DS版のおい森にて、たまに送られてくる母よりレター、それをテーマにした短編です。基本的に一話完結なので、番号に関しては特に関係ありません。
今回の話は事実確認をしないまま書いているので、色々間違っている箇所があると思います(例:タランチュラさんの出現時期とホタルの出現時期の齟齬等) パラレル話という形で見てやってください。なんだか不思議な感じの話になってしまいました。

2011年9月23日 17:47にPixivで投稿したものをこちらにも再掲。

2023-05-09 21:14:42 投稿 / 全1ページ    総閲覧数:119   閲覧ユーザー数:119

 >Foretへ。

 >川べりに、夜のお散歩、父さんと。

 >見てみてホタル。夏はすぐそこ。

 >都会にはないでしょ? 母。

 

 夏と聞いて、フォレがまず思い出すのは、昨年、トラウマと化したあの出来事だった。

 夏の夜には、ヤシの木や、広葉樹、針葉樹に、たぬきちさんの店でお高く売れる、ヒラクワガタや、コーカサスオオカブトなどの虫がとまっていることがある。

 これはいい稼ぎ時だと、同居人のアニーと手分けして、虫取り網を片手に木々の間を走り回っていた時だ。

 

 カサカサカサカサ。

 

 ちょうどカブトムシを捕まえたフォレは、何かが地面をはい回っているそんな音が耳に入った。

 まるで一週間以上家を留守にしていた時に、部屋中を駆け巡っている、あのイニシャルGの音のようだな、と思いつつ、そんなことはないだろうと、次の獲物を探すべく、別の木を探しに振り向いたその時。

 地面に、黒い塊がいた。

 暗くてぼんやりとしか輪郭が見えず、正体がよく分からなかったのだが、先ほどからのカサカサカサカサという音源はこいつから発せられていたのだろう。

 特に何とも思わず、そのままその場を後にしようとして――

 途端、足から脳天まで痺れるような衝撃が走った。

 上手く動かない頭を無理矢理動かして、足元を見てみる。

 そこには先ほど、よく分からなかったのでスルーしたあの黒い塊が足に噛みついていたのだ。

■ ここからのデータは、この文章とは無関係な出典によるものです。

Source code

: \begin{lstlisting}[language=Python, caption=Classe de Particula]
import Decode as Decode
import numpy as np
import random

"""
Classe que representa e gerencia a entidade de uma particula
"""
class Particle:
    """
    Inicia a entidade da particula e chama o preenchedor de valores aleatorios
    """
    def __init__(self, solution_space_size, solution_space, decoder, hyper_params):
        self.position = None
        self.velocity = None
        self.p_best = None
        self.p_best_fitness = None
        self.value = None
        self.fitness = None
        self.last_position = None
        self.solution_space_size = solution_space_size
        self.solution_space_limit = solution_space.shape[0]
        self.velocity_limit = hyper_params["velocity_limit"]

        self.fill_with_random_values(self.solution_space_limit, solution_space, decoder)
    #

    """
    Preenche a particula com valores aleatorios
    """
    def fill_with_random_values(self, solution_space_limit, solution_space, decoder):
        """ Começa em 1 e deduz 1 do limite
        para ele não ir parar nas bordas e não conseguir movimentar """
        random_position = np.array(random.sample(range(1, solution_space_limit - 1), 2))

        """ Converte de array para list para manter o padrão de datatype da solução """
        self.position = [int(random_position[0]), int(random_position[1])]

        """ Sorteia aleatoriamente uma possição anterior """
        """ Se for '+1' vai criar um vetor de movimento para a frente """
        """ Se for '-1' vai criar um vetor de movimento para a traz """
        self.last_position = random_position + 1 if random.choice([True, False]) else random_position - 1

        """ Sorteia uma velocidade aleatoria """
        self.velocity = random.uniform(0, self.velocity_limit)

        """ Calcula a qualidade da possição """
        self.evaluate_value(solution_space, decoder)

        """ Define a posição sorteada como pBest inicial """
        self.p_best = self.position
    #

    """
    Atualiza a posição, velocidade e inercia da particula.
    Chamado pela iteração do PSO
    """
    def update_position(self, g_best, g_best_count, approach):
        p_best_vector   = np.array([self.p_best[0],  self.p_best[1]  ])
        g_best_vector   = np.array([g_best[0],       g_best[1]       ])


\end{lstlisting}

 ギャア、とも、イギャア、とも取れるようなか細い悲鳴をあげ、虫取り網を片手に、フォレはその場で顔面から倒れて、気絶してしまった。

 

 その後、気がつくと家の前にいたフォレは、運んでくれた住人に一体何が起こったのか尋ねたのだが、曰く、その黒い塊ことタランチュラは、夏の夜、ちょうどフォレとアニーが夢中になって高額売却虫を捕獲しているまさにその時間活動をはじめ、なぜだかは分からないが、虫取り網を持っていると、執念深く追ってきた上で、こちらを気絶させに来るらしい。

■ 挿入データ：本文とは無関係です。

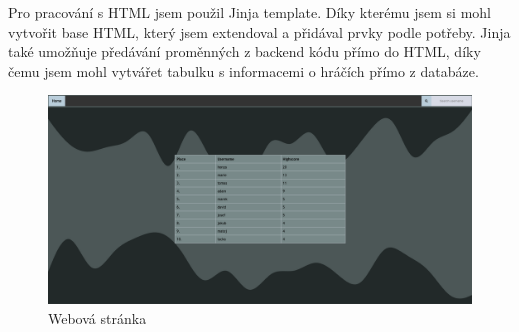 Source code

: Pro pracování s HTML jsem použil Jinja template. Díky kterému jsem si mohl vytvořit base HTML, který jsem extendoval a přidával prvky podle potřeby. Jinja také umožňuje předávání proměnných z backend kódu přímo do HTML, díky čemu jsem mohl vytvářet tabulku s informacemi o hráčích přímo z databáze. 


\begin{figure}[ht!]
    \centering
    \includegraphics[scale=0.2]{images/Screenshot from 2022-04-27 20-57-42.png}
    \caption{Webová stránka}
\end{figure}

 つまりは、遭遇次第、虫取り網を持たなければいいということだが、そんな出来事があってから、フォレは虫取り網を持つのをやめ、夜間、それも夏の間は絶対に外出しようとしなくなった。

 

 もったいないことだな、と、アニーは思う。

 あれ以降、夏の夜に外出しなくなったことに、だ。

 このところ、毎晩アニーは、たぬきちの店が閉店する時間ギリギリまで、虫取りをしている。

 まあ、夜はタランチュラの脅威以外にも、血を吸いにどこからともなくやってくる蚊という迷惑なやつもいるのだが、害を与える虫ばかりではないことをフォレは忘れているのだろう。

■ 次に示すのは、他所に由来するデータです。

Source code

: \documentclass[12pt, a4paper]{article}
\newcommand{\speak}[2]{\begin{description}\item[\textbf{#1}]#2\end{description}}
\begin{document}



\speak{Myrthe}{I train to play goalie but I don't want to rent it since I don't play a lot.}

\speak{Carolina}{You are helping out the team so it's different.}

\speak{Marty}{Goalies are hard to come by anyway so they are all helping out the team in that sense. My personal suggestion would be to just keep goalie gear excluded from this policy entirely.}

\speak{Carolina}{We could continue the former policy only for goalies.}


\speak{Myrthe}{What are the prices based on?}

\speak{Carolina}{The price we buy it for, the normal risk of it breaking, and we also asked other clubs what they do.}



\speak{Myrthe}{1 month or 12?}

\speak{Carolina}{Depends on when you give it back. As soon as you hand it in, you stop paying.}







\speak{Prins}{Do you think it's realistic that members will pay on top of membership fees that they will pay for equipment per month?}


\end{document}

 荷物のほとんどが虫一色に染まったところで、一度、木々の連なるエリアから小走りに離れた。

 この村には、都会の街灯が一切ないため、基本的に辺りを照らすのは月明かりのみだ。

 だけどこの時期、川の上流やため池には、ある虫が、辺りをほのかに照らし出す。

 川の音が小さく聞こえだすところまでやってきて、ふと、視界の端に、頼りない細やかな光が明滅した。

 それは夏特有の水辺の匂いと湿気が強くなっていく位置に行くほど、増えていく。

 ふわり、とアニーの顔の前にそれは一つやってきた。

 ――ホタルだ。

 辺りを見回すと、それらは優しくも儚い光を辺りにふりまいて、水辺を舞っている。

 昔、ホタルというのはとても短い命の中で、あの光を出しているんだよ、と、誰かから聞いた。

 何のために、というのは子供だった当時の自分たちは知らなかったが、ともかく、この幻想的な光景は、この時期にしか見られないもので、アニーはこの光景を是非ともフォレと一緒に見たかった。

 そこでふと、あることを思いつく。

 外に出れなくても、この幻想的な光景を楽しめる方法をだ。

 考えるよりはまず行動。早速、アニーはある場所へと駆けだした。

 

 「ただいまー」

 午後十一時。たぬきちさんのお店が閉店する時刻に、同居人のアニーは帰ってきた。

 それも、いつになくすこぶるご機嫌で。

 「おかえりー、なんか今日はいいことあったの?」

 すると、それまでにこにこ顔だったアニーは、にやりっと言わんばかりに何かを企んでいるような顔つきになり、両手を後ろに回してから、言った。

 「おうっ。…悪いんだけどさ、フォレ、電気全部消してくれないか?」

 「なんで?」

 「いいからいいから」

 アニーの言動がよく掴めないまま、とりあえず促されるままにカントリーなテーブルに置いた蝋燭や、部屋の角に置いてある、つい最近村の住人から頂いた、アジアなランプを消して、部屋を真っ暗にする。

 それからアニーが――多分いるであろう――方向を向いて、声をかけようとした。

 「これでい――」

 突如、目の前に現れた光を見て、フォレは言葉の続きを言えなくなった。

 その光は、フォレの目の前を通過すると、天井の方へと向かい、儚い光を徐々に消していく。

 もう一つ、それはフォレの顔の真横にやってきて、これは一体何なのだろうと思い、今度はその光を両手でぽふっと包むように捕まえてみた。

 手の中でもなお明滅するその光源の正体を見ようと、徐々に、けれど逃がさないようにそっと開いていく。

 その中にいたのは、一匹のホタルだった。

 「きれいだろ?」

 いつの間にか近くまでやってきていたアニーが、そういって周囲を見つめる。

 つられてフォレも見てみると、ついさきほどまで、真っ暗闇の中にあったはずの部屋が、十五匹のホタルによって、淡く優しい小さな光で、ぽわぽわと幻想的な部屋の雰囲気を出していた。

 「夢の世界みたいね…」

 「夢じゃない」

 そう言われて、フォレはアニーの横顔を見た。

 ホタルが描く光の軌跡が、時折、アニーの顔の側を通るが、暗闇の中、その表情は伺うことができない。

 一拍の間をおいてから、またアニーが言う。

 「夢の世界じゃないよ、フォレ」

 

 その日の夜は、翌日の夜明けまで、二人して、部屋を舞い踊る、ホタルの光を見て過ごした。

 儚い儚い光を散らして踊る、その姿を、ずっと、ずっと見ていた。